Code Sample, a copy-pastable example if possible
import pandas as pd
import html5lib
import requests
from lxml import html
from lxml import etree
url = "https://en.wikipedia.org/wiki/Comparison_of_single-board_computers"
xpath = "//*[@id=\"mw-content-text\"]/table"
res = requests.get(url)
tree = html.fromstring(res.content)
tables = tree.xpath(xpath)
# for index, t in enumerate(tables):
# print("Table index [%s]" % index)
# print(t.xpath('descendant-or-self::th/text()'))
# print
headers = ['Name', 'PCIe',
'USB 2.0', 'USB 3.0', 'USB devices',
'Storage on-board', 'Storage flash slots', 'Storage SATA',
'Networking ETH', 'Networking WiFi',
'Communication bluetooth', 'Communication I2C', 'Communication SPI',
'Generic I/O GPIO', 'Generic I/O Analog',
'Other interfaces']
# at the beginning and at the end there are 2 unnecessary rows,
# because the original header was to complex for the parser, so it's removed
dta = pd.read_html(html.tostring(tables[2]), skiprows=2)[0][:-2]
dta.columns= headers
dta.sort_values(by=['Name'])[61:]
Problem description
Roughly, starting from id=69 everything seems to be mixed. Either it's because of the parsing library or the specific of the table from Wiki.
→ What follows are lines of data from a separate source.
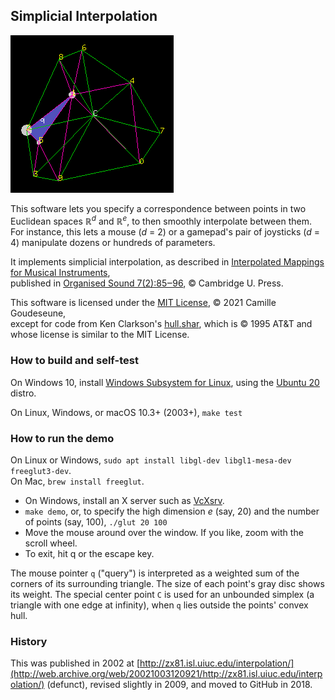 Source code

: ## Simplicial Interpolation

![screenshot](./screenshot.png)

This software lets you specify a correspondence between points
in two Euclidean spaces ℝ<sup>*d*</sup> and ℝ<sup>*e*</sup>,
to then smoothly interpolate between them.  For instance,
this lets a mouse (*d* = 2) or a gamepad's pair of joysticks (*d* = 4)
manipulate dozens or hundreds of parameters.

It implements simplicial interpolation, as described in
[Interpolated Mappings for Musical Instruments](http://camille-g.com/os02.pdf),  
published in [Organised Sound 7(2):85‒96](http://doi.org/10.1017/S1355771802002029), © Cambridge U. Press.

This software is licensed under the [MIT License](https://mit-license.org/), © 2021 Camille Goudeseune,  
except for code from Ken Clarkson's [hull.shar](http://www.netlib.org/voronoi/), which is © 1995 AT&T
and whose license is similar to the MIT License.

### How to build and self-test

On Windows 10, install [Windows Subsystem for Linux](https://docs.microsoft.com/en-us/windows/wsl/install-win10), using the [Ubuntu 20](https://www.microsoft.com/store/apps/9n6svws3rx71) distro.

On Linux, Windows, or macOS 10.3+ (2003+), `make test`

### How to run the demo

On Linux or Windows, `sudo apt install libgl-dev libgl1-mesa-dev freeglut3-dev`.  
On Mac, `brew install freeglut`.

- On Windows, install an X server such as [VcXsrv](https://sourceforge.net/projects/vcxsrv/).  
- `make demo`, or, to specify the high dimension *e* (say, 20) and the number of points (say, 100), `./glut 20 100`  
- Move the mouse around over the window.  If you like, zoom with the scroll wheel.  
- To exit, hit q or the escape key.  

The mouse pointer `q` ("query") is interpreted as a weighted sum
of the corners of its surrounding triangle.
The size of each point's gray disc shows its weight.
The special center point `C` is used for an unbounded simplex
(a triangle with one edge at infinity),
when `q` lies outside the points' convex hull.

### History

This was published in 2002 at [http://zx81.isl.uiuc.edu/interpolation/](http://web.archive.org/web/20021003120921/http://zx81.isl.uiuc.edu/interpolation/) (defunct), revised slightly in 2009, and moved to GitHub in 2018.
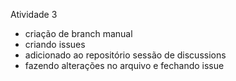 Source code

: Atividade 3

- criação de branch manual
- criando issues
- adicionado ao repositório sessão de discussions
- fazendo alterações no arquivo e fechando issue

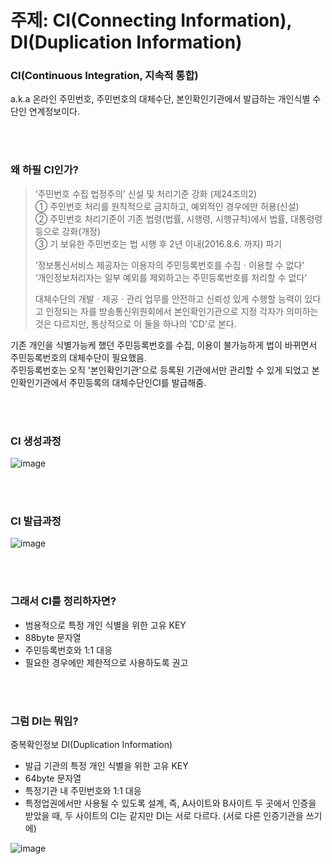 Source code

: # 주제: CI(Connecting Information), DI(Duplication Information)
### CI(Continuous Integration, 지속적 통합)
a.k.a 온라인 주민번호, 주민번호의 대체수단, 본인확인기관에서 발급하는 개인식별 수단인 연계정보이다.

<br>
<br>

### 왜 하필 CI인가?
> ‘주민번호 수집 법정주의’ 신설 및 처리기준 강화 (제24조의2)  
> ① 주민번호 처리를 원칙적으로 금지하고, 예외적인 경우에만 허용(신설)  
> ② 주민번호 처리기준이 기존 법령(법률, 시행령, 시행규칙)에서 법률, 대통령령 등으로 강화(개정)  
> ③ 기 보유한 주민번호는 법 시행 후 2년 이내(2016.8.6. 까지) 파기  
> 
> ‘정보통신서비스 제공자는 이용자의 주민등록번호를 수집ㆍ이용할 수 없다’  
> ‘개인정보처리자는 일부 예외를 제외하고는 주민등록번호를 처리할 수 없다‘
> 
> 대체수단의 개발ㆍ제공ㆍ관리 업무를 안전하고 신뢰성 있게 수행할 능력이 있다고
> 인정되는 자를 방송통신위원회에서 본인확인기관으로 지정
> 각자가 의미하는 것은 다르지만, 통상적으로 이 둘을 하나의 'CD'로 본다.  

기존 개인을 식별가능케 했던 주민등록번호를 수집, 이용이 불가능하게 법이 바뀌면서 주민등록번호의 대체수단이 필요했음.  
주민등록번호는 오직 '본인확인기관'으로 등록된 기관에서만 관리할 수 있게 되었고 본인확인기관에서 주민등록의 대체수단인CI를 발급해줌.  

<br>
<br>

### CI 생성과정
![image](https://user-images.githubusercontent.com/93513959/173234723-07f8a7e9-7de1-405f-8996-d2068c8a0d24.png)

<br>
<br>

### CI 발급과정
![image](https://user-images.githubusercontent.com/93513959/173235434-28bcafa1-350c-41fc-ab1a-8029352d9eef.png)

<br>
<br>

### 그래서 CI를 정리하자면?

- 범용적으로 특정 개인 식별을 위한 고유 KEY
- 88byte 문자열
- 주민등록번호와 1:1 대응
- 필요한 경우에만 제한적으로 사용하도록 권고

<br>
<br>

### 그럼 DI는 뭐임?
중복확인정보  DI(Duplication Information)  
- 발급 기관의 특정 개인 식별을 위한 고유 KEY
- 64byte 문자열
- 특정기관 내 주민번호와 1:1 대응
- 특정업권에서만 사용될 수 있도록 설계, 즉, A사이트와 B사이트 두 곳에서 인증을 받았을 때, 두 사이트의 CI는 같지만 DI는 서로 다르다. (서로 다른 인증기관을 쓰기에)


![image](https://user-images.githubusercontent.com/93513959/173235646-d2a3c2e0-c930-4925-a529-71de76bd0877.png)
Values looks like they are shifted to the left.
Expected output
e.g. "Orange Pi Lite" should have USB3.0 == "No", instead there is "b/g/n (RTL8189FTV)", and that value should be shifted 5 columns to the right
Output of pd.show_versions()
html5lib installed using pip
INSTALLED VERSIONS
------------------
commit: None
python: 3.5.2.final.0
python-bits: 64
OS: Linux
OS-release: 4.4.0-28-generic
machine: x86_64
processor:
byteorder: little
LC_ALL: en_US.UTF-8
LANG: en_US.UTF-8
LOCALE: en_US.UTF-8
pandas: 0.19.1
nose: None
pip: 9.0.1
setuptools: 32.3.1
Cython: 0.23.5
numpy: 1.10.4
scipy: 0.17.1
statsmodels: 0.6.1
xarray: None
IPython: 5.1.0
sphinx: None
patsy: 0.4.1
dateutil: 2.6.0
pytz: 2016.7
blosc: None
bottleneck: None
tables: None
numexpr: 2.6.1
matplotlib: 1.5.1
openpyxl: None
xlrd: 1.0.0
xlwt: None
xlsxwriter: None
lxml: 3.7.1
bs4: 4.5.1
html5lib: 0.999999999
httplib2: None
apiclient: None
sqlalchemy: 1.0.13
pymysql: None
psycopg2: None
jinja2: 2.8
boto: None
pandas_datareader: 0.2.1
Comment From: jreback
this is not a pandas issue. you might have better luck on StackOverflow.